_Task requirements_:
Copy each line containing "edit" from the listing below.

_Source information_:
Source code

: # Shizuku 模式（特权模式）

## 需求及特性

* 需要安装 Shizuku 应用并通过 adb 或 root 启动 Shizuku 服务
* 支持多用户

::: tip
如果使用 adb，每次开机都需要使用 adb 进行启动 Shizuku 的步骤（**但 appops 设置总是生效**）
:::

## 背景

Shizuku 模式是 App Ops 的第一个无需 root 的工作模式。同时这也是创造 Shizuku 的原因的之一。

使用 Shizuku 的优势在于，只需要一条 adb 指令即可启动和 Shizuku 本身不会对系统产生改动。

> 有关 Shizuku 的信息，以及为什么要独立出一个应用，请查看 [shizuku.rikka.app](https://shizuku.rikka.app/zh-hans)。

--

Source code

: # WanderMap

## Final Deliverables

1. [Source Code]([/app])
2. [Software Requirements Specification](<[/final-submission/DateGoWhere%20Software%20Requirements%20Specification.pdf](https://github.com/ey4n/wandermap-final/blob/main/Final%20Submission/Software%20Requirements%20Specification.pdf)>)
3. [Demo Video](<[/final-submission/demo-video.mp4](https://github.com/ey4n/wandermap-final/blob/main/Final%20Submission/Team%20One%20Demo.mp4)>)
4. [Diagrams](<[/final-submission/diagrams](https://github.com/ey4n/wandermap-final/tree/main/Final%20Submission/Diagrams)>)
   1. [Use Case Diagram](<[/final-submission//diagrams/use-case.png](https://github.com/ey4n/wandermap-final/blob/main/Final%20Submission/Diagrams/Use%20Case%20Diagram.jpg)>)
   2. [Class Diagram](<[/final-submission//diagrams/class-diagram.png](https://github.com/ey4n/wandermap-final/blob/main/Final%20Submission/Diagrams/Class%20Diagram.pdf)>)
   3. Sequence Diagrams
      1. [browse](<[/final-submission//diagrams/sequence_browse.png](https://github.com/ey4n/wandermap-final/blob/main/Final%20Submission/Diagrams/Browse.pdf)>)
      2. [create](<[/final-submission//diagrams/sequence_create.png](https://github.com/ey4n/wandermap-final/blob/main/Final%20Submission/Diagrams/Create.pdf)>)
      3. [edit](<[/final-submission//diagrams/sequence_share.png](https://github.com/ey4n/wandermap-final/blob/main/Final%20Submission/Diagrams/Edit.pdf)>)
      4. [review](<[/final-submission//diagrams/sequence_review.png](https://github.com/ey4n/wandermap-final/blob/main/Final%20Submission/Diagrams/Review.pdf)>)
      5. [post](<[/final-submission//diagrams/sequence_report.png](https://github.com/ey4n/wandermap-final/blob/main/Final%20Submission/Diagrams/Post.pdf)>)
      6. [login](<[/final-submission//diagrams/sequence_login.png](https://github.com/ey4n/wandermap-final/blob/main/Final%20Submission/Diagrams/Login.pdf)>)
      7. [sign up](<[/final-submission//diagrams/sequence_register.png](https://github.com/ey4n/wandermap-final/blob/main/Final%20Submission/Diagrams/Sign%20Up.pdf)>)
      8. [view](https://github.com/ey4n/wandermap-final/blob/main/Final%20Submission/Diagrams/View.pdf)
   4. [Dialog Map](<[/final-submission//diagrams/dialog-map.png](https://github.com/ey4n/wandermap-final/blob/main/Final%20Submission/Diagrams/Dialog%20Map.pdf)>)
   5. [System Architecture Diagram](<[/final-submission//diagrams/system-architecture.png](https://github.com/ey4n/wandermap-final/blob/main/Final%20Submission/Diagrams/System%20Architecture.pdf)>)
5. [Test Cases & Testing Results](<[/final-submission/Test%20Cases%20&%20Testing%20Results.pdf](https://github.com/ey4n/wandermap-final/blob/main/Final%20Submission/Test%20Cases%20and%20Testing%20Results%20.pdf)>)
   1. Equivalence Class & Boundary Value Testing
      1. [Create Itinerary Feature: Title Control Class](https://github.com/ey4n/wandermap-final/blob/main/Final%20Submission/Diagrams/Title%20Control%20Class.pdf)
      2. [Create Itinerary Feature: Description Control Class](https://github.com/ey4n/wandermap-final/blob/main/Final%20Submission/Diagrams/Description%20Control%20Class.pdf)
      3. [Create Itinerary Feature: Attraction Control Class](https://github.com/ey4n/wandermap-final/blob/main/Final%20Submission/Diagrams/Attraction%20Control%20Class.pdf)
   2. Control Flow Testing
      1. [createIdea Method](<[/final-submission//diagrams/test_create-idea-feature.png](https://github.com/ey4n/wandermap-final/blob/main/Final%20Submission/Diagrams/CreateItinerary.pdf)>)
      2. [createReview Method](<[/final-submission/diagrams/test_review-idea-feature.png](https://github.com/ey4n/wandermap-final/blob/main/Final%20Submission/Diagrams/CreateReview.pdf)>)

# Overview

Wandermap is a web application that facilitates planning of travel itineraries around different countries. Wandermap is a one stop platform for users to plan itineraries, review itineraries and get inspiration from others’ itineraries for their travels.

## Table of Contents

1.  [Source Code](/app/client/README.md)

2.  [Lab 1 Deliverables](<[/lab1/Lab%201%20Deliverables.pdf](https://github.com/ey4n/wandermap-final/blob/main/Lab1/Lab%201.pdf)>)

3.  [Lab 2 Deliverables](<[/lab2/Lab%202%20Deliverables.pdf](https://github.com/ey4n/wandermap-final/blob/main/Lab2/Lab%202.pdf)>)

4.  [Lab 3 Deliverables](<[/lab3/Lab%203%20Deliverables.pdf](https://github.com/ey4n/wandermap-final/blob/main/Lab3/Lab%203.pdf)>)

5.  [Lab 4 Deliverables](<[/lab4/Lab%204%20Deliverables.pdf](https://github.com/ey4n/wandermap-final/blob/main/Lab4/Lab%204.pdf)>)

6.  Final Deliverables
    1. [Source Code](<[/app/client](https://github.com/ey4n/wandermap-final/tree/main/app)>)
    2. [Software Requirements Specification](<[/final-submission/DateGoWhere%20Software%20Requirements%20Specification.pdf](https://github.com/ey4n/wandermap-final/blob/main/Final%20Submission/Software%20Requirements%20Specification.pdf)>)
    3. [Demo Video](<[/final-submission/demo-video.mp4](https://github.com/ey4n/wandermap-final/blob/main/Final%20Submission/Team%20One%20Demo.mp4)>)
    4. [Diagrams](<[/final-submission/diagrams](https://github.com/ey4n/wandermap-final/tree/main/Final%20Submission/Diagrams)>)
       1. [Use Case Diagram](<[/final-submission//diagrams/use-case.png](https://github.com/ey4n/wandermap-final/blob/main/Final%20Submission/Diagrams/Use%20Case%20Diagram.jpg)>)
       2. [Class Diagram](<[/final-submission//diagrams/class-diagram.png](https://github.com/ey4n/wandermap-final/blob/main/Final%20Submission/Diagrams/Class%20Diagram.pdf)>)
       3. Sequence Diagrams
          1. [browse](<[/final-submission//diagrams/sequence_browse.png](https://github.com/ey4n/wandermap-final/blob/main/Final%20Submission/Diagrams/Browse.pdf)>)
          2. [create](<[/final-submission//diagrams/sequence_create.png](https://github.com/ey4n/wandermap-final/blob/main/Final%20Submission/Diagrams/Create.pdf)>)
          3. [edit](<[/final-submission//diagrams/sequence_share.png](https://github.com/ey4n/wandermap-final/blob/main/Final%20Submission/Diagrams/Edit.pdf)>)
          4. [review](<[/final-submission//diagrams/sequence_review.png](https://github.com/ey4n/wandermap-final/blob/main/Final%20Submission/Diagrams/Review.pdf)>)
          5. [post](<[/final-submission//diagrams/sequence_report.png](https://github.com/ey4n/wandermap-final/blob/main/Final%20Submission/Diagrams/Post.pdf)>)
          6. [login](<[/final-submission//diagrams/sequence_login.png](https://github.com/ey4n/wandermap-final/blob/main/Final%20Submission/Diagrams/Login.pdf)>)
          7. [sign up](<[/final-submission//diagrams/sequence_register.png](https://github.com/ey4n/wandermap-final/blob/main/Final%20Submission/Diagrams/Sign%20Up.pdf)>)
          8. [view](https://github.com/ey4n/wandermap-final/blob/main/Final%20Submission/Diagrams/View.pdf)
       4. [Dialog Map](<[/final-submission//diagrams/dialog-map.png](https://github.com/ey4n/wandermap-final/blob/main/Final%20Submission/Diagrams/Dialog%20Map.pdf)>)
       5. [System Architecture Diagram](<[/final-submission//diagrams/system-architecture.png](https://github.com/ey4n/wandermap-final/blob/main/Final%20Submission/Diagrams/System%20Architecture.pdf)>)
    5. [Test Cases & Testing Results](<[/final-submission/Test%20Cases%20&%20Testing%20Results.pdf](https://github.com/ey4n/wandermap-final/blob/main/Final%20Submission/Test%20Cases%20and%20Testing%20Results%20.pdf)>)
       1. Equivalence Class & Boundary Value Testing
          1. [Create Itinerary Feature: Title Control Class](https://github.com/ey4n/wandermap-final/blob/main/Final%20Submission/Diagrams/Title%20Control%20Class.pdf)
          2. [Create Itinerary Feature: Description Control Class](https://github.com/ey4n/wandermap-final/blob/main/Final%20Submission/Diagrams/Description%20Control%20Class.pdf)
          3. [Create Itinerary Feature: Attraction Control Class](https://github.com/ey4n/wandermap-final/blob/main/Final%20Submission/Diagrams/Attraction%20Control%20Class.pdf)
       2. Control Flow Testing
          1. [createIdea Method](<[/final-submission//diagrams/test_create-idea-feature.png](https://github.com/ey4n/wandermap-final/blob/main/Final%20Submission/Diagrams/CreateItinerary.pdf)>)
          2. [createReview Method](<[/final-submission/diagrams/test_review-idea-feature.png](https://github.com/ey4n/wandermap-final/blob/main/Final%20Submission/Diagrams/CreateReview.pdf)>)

_Solution to the exercise_:
      3. [edit](<[/final-submission//diagrams/sequence_share.png](https://github.com/ey4n/wandermap-final/blob/main/Final%20Submission/Diagrams/Edit.pdf)>)
          3. [edit](<[/final-submission//diagrams/sequence_share.png](https://github.com/ey4n/wandermap-final/blob/main/Final%20Submission/Diagrams/Edit.pdf)>)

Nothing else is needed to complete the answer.